Published : 03 Jun 2025, 06:42 PM
Bangladesh has posted a lower trade deficit of $18.22 billion for the first 10 months of the current fiscal year, improving slightly on last year’s figures.
The gap stood at $18.70 billion during the same period of FY2023–24.
As per the updated figures released by Bangladesh Bank on Tuesday, the country exported goods and services worth $36.57 billion in the July–April window, marking an 8.60 percent rise from $33.67 billion during the same stretch last year.
Imports rose to $54.79 billion over the 10-month period, up by 4.60 percent from $52.37 billion a year earlier.
CURRENT ACCOUNT
The current account deficit, which captures a country’s routine external transactions, has narrowed sharply, reaching $1.39 billion by the end of April, down from $6.02 billion year-on-year.
A surplus helps reduce dependence on foreign loans, while a deficit signals external financing pressure.
FINANCIAL ACCOUNT
Despite the fall in foreign investment, the financial account recorded a $1.96 billion surplus from July–April, compared with $2.25 billion in the same period last year.
The account tracks flows from remittances, foreign loans and grants, direct investments, and portfolio investments.
FOREIGN INVESTMENT
Foreign direct investment (FDI) dropped by 28.79 percent year-on-year.
The country received $910 million in the first 10 months of FY25, down from $1.27 billion in the same period last year.
BANKERS, ECONOMISTS WEIGH IN
Mutual Trust Bank Managing Director Syed Mahbubur Rahman told bdnews24.com, “Export and remittance flows are picking up positively.

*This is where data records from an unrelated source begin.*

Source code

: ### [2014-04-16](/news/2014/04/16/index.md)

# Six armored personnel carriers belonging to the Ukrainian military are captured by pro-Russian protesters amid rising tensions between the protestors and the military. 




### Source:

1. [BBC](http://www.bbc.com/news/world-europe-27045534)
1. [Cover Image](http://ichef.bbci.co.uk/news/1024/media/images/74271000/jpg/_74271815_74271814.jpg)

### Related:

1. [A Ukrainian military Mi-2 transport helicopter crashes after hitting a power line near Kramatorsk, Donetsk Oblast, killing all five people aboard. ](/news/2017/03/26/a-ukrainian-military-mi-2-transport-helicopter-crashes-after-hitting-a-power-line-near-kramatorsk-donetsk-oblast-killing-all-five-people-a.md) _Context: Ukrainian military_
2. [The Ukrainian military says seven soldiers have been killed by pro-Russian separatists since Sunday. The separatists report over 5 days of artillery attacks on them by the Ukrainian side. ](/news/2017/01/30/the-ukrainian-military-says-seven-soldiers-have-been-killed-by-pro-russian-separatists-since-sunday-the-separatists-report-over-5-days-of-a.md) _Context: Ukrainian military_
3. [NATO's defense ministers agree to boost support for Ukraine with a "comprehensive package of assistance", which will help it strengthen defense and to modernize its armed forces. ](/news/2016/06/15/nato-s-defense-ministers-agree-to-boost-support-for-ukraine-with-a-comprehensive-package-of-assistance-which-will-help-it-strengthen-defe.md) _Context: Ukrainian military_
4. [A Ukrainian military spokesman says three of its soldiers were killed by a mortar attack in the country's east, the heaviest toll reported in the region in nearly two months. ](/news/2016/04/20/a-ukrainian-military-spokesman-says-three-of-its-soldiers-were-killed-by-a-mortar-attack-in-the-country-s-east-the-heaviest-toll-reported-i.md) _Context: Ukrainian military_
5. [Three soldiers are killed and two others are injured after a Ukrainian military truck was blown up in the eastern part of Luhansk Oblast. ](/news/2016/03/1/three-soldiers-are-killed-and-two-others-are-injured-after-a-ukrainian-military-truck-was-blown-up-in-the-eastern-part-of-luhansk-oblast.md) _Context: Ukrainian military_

That’s helping to improve the overall balance of payments.
“Much of the remittance boost came around the two Eid festivals,” he added. “What matters now is whether the flow holds steady through June.”
In a press conference held in May, Bangladesh Bank chief Ahsan H Mansur also pointed to rising export earnings and remittances as key drivers behind the improving balance of payments.
He noted that the exchange rate has remained stable in recent weeks, supporting a stronger remittance inflow.
If the trend continues, Mansur said, the remaining gap in the balance of payments is likely to shrink over time.